Description of the task: Retype every entry in its entirety, without alteration.

[Source texts of formatted documents]
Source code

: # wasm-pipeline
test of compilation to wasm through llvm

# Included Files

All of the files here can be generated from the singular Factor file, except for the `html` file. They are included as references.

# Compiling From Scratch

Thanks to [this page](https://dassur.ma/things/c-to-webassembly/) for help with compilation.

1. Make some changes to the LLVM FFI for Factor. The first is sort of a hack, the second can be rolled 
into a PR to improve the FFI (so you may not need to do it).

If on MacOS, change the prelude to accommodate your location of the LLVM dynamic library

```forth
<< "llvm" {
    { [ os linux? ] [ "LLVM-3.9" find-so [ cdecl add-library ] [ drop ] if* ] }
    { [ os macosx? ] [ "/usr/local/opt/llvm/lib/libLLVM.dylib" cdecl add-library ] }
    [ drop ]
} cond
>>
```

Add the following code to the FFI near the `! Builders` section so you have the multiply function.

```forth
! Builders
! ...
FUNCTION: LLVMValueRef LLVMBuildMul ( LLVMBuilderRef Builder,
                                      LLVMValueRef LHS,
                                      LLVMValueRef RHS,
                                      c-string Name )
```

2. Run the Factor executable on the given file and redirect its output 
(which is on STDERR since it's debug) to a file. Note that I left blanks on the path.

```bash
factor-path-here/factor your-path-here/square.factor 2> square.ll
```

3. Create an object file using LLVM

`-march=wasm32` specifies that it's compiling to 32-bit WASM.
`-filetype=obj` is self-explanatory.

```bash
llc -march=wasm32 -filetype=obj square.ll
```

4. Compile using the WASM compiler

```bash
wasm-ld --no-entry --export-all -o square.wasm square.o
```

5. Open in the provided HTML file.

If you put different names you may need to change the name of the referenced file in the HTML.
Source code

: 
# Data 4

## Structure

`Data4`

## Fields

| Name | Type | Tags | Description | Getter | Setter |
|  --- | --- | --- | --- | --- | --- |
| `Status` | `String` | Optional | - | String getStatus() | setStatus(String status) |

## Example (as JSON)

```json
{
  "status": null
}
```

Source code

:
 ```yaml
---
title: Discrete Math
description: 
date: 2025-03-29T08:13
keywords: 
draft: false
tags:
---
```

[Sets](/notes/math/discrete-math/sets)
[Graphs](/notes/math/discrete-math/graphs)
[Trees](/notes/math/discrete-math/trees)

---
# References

Task solution:
Source code

: # wasm-pipeline
test of compilation to wasm through llvm

# Included Files

All of the files here can be generated from the singular Factor file, except for the `html` file. They are included as references.

# Compiling From Scratch

Thanks to [this page](https://dassur.ma/things/c-to-webassembly/) for help with compilation.

1. Make some changes to the LLVM FFI for Factor. The first is sort of a hack, the second can be rolled 
into a PR to improve the FFI (so you may not need to do it).

If on MacOS, change the prelude to accommodate your location of the LLVM dynamic library

```forth
<< "llvm" {
    { [ os linux? ] [ "LLVM-3.9" find-so [ cdecl add-library ] [ drop ] if* ] }
    { [ os macosx? ] [ "/usr/local/opt/llvm/lib/libLLVM.dylib" cdecl add-library ] }
    [ drop ]
} cond
>>
```

Add the following code to the FFI near the `! Builders` section so you have the multiply function.

```forth
! Builders
! ...
FUNCTION: LLVMValueRef LLVMBuildMul ( LLVMBuilderRef Builder,
                                      LLVMValueRef LHS,
                                      LLVMValueRef RHS,
                                      c-string Name )
```

2. Run the Factor executable on the given file and redirect its output 
(which is on STDERR since it's debug) to a file. Note that I left blanks on the path.

```bash
factor-path-here/factor your-path-here/square.factor 2> square.ll
```

3. Create an object file using LLVM

`-march=wasm32` specifies that it's compiling to 32-bit WASM.
`-filetype=obj` is self-explanatory.

```bash
llc -march=wasm32 -filetype=obj square.ll
```

4. Compile using the WASM compiler

```bash
wasm-ld --no-entry --export-all -o square.wasm square.o
```

5. Open in the provided HTML file.

If you put different names you may need to change the name of the referenced file in the HTML.
Source code

: 
# Data 4

## Structure

`Data4`

## Fields

| Name | Type | Tags | Description | Getter | Setter |
|  --- | --- | --- | --- | --- | --- |
| `Status` | `String` | Optional | - | String getStatus() | setStatus(String status) |

## Example (as JSON)

```json
{
  "status": null
}
```

Source code

:
 ```yaml
---
title: Discrete Math
description: 
date: 2025-03-29T08:13
keywords: 
draft: false
tags:
---
```

[Sets](/notes/math/discrete-math/sets)
[Graphs](/notes/math/discrete-math/graphs)
[Trees](/notes/math/discrete-math/trees)

---
# References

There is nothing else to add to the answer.